Luckily for fusion scientists, when achieved, fusion is capable of producing a million times more energy than a combustion or chemical reaction, but without producing long lived, radioactive waste or the use of materials like uranium.
So big is the payoff that it managed to survive the redundancy of government pragmatism. Finally, following the success at JET and after many years of deliberation and time wasting, seven countries signed up to fund ITER in 2006. The International, thermo-nuclear experimental reactor was given a budget of €5bn (£4.3bn).
To pledge this funding, governments wanted to be certain that it would work, and it must produce more energy than it uses up. Once this is demonstrated, then they can start commissioning and building fusion power stations.
ITER predicted it to produce 10 times more power than will be required to run it. Scientists had to convince government funding powers that ITER would work. They had to navigate around the problem of these vibrations. One way to do this was size. In short, scientists found that the larger the reactor, the less of a problem these plasma vibrations were proving to be.
So one way to satisfy governments of the success of ITER was to make it large – almost 60ft tall and weighing over 23,000 tonnes.
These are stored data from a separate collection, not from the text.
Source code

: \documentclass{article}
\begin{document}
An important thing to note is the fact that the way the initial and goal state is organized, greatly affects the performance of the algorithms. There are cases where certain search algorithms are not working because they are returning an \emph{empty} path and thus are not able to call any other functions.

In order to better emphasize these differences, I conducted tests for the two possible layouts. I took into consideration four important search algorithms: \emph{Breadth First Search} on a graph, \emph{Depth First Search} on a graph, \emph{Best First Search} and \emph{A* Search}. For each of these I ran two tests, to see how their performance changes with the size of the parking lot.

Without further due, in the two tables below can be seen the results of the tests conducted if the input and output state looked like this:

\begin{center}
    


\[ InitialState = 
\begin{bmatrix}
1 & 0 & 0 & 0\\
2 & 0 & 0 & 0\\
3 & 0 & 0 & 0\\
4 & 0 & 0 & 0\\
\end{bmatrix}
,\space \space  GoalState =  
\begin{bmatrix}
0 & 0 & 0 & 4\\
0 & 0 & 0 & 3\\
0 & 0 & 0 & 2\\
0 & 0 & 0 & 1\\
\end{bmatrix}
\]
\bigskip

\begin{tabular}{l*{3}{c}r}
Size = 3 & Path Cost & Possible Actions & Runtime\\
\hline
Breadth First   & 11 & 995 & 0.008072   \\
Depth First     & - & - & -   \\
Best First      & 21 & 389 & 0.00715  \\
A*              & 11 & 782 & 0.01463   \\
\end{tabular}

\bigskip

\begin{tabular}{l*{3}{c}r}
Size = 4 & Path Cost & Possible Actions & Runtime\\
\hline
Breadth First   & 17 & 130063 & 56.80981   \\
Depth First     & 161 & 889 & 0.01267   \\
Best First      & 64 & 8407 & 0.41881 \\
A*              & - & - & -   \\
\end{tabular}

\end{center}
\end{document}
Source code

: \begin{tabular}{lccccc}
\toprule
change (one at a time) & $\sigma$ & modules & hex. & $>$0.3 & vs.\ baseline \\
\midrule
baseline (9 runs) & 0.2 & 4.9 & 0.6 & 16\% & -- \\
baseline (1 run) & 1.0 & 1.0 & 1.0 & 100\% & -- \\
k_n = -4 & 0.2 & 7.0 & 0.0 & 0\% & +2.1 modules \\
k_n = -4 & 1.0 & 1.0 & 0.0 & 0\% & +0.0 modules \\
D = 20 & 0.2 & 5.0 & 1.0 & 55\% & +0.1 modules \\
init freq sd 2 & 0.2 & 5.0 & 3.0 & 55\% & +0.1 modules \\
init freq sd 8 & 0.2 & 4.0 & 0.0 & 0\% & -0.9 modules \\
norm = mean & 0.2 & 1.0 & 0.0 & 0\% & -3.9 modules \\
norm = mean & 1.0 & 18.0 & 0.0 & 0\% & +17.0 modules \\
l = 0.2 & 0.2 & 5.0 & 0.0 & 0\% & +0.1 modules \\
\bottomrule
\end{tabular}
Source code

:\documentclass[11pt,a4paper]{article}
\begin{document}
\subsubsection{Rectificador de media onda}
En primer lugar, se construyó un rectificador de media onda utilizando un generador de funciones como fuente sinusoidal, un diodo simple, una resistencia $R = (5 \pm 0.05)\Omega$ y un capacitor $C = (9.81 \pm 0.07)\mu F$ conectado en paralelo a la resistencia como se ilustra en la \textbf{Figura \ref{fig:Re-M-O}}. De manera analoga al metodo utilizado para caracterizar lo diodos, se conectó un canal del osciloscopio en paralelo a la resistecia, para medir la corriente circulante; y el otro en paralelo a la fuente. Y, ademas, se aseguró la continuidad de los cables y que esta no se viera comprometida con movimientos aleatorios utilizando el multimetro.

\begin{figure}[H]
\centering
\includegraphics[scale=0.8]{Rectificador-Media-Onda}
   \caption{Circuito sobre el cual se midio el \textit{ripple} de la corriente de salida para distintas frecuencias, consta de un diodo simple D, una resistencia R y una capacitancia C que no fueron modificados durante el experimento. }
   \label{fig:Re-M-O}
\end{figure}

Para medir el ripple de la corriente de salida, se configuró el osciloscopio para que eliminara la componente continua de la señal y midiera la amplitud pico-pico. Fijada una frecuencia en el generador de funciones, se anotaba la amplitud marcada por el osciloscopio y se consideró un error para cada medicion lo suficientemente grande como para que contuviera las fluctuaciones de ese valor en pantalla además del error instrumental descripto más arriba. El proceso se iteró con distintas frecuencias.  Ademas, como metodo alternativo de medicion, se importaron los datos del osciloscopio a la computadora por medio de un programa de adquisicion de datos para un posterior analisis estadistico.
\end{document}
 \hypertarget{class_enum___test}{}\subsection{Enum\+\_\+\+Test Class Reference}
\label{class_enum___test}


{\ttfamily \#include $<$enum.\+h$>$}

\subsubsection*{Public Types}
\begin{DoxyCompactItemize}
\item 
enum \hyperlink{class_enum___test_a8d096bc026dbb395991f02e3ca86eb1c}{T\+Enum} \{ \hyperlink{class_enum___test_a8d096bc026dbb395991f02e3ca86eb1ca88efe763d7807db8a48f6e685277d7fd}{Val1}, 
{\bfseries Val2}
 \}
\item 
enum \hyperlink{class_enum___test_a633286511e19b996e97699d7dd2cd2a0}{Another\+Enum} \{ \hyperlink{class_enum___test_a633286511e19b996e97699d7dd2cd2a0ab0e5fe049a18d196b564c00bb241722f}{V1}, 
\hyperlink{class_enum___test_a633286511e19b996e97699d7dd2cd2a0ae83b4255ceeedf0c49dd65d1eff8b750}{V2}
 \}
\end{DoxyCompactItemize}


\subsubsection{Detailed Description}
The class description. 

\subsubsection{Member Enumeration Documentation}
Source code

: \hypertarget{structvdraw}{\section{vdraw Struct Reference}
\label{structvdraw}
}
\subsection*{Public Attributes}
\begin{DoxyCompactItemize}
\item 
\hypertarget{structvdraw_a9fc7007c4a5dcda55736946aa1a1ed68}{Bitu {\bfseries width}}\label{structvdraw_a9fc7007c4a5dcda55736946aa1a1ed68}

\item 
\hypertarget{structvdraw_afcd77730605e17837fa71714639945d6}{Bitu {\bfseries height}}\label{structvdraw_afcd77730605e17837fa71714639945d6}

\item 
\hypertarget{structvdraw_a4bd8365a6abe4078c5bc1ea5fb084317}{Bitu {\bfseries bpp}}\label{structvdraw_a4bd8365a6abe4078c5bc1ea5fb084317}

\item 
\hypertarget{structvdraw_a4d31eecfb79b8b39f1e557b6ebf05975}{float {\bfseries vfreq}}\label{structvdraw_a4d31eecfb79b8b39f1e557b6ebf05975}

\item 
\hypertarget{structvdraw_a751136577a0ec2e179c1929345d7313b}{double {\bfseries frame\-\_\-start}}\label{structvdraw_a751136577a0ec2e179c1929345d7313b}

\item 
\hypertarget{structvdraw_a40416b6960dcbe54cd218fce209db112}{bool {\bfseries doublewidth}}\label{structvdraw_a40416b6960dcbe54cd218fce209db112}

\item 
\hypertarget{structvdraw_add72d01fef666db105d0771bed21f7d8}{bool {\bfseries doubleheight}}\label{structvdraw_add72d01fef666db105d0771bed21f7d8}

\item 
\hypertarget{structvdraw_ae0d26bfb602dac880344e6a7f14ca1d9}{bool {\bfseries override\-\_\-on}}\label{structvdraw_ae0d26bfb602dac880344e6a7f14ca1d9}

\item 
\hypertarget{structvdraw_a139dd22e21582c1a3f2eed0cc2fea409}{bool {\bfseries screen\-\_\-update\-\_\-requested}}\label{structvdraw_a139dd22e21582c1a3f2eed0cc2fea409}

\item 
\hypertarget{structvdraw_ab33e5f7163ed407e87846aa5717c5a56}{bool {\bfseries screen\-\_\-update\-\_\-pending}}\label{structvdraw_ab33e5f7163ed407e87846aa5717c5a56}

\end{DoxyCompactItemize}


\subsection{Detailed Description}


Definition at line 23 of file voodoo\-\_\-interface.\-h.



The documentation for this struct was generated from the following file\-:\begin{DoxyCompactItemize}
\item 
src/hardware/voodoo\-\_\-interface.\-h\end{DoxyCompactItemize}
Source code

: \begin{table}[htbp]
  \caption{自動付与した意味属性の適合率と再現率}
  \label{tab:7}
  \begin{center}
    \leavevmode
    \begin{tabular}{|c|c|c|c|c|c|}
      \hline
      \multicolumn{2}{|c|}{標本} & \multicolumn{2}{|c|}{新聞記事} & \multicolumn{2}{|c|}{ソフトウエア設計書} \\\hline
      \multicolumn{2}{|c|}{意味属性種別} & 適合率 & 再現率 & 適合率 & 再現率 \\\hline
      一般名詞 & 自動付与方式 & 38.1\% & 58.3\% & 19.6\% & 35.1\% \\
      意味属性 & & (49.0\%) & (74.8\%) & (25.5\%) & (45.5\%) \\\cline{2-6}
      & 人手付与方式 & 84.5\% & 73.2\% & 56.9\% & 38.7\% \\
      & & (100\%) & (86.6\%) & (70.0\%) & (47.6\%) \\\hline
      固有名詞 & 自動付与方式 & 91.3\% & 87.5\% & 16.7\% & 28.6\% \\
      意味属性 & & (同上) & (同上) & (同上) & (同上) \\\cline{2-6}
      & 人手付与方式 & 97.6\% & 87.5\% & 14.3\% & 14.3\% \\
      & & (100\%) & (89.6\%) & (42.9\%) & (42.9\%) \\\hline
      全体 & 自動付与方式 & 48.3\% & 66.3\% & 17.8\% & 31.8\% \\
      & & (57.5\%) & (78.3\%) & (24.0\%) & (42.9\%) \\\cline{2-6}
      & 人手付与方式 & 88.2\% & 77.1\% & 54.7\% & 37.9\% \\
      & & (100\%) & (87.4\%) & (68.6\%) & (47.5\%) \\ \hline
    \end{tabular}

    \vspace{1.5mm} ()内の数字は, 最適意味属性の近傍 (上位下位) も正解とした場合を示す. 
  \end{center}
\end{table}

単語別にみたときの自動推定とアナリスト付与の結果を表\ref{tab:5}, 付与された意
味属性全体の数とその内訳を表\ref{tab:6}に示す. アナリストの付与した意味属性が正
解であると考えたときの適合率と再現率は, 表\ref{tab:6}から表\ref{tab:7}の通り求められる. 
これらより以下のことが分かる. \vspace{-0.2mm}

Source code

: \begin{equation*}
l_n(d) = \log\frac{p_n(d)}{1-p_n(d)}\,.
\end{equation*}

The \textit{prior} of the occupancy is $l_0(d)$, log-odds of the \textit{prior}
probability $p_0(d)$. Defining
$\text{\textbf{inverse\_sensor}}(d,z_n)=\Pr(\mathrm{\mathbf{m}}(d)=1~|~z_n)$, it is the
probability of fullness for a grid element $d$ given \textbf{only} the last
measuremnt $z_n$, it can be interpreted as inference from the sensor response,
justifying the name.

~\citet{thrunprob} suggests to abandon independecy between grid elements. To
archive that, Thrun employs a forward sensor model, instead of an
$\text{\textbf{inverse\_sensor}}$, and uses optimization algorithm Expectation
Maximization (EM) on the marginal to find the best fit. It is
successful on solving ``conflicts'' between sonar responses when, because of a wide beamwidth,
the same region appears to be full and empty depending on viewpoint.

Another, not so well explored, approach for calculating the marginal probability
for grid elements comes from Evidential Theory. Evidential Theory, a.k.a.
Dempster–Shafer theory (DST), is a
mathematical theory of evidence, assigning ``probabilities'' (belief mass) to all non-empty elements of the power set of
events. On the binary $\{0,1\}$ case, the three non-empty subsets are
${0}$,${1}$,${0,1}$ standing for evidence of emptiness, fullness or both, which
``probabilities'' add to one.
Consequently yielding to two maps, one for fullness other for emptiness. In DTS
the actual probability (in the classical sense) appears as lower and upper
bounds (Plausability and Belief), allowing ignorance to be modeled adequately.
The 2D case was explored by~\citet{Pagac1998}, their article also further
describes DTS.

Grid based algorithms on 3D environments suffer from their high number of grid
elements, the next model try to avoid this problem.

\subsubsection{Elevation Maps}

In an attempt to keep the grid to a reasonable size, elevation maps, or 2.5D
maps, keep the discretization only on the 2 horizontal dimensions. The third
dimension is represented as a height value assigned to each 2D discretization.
Essentially, ITER was made so large as a direct result of a lack of understanding of the control and behaviour of plasma. Originally based on a 1990s design and without today’s supercomputing powers, size was the only way to guarantee its success.
Since then, ITER’s budget has grown to €12bn (£10.4bn) and the project is not set to turn on until 2040 after suffering many long setbacks. Again, this is largely due to the size of the project, the many contractors and the suggested improvements made along the way, as modern technology taught us more about this science. The perfect storm for an organisational catastrophe.
ITER has become an enormous sector funding drain, as governments are obviously reluctant to invest more into fusion until their €12bn experiment has turned on – and succeeded. Ultimately, there is no fusion funding from governments until 2040. This is a shame.
As an entrepreneur and non-scientist, I believe the real success is funding fusion. Private companies must step up. Modern supercomputing has revealed so much about plasma physics. It has shown us that the biggest breakthrough in fusion will not be stronger rare earth magnets, or more advanced materials, but understanding of the behaviour of plasma under confinement.
This will pave the way for modern, smaller reactor design. Smaller is cheaper and faster by default. Smaller reactors can be prototyped more efficiently, and it is my belief that this is the only way meaningful breakthroughs will be made in this sector before ITER turns on in 2040 (or longer).
That’s why I’ve founded Applied Fusion Systems. We are now in the process of process of privately financing the construction of our own British made Tokamak reactor – STAR (Small Toroidal Atomic Reactor).
The designers behind STAR have compiled elements from some of the most successful reactors over the past 20 years and applied the very latest technologies, combined with a cutting edge understanding of plasma physics.
We hope that we can get the £200m funding we need to construct two spherical tokomak nuclear fusion reactors, with the intentions to generate data and results within the next four to six years.
Applied Fusion Systems’ goal is to make meaningful contributions to one of the most challenging and important technologies our generation has a responsibility to master.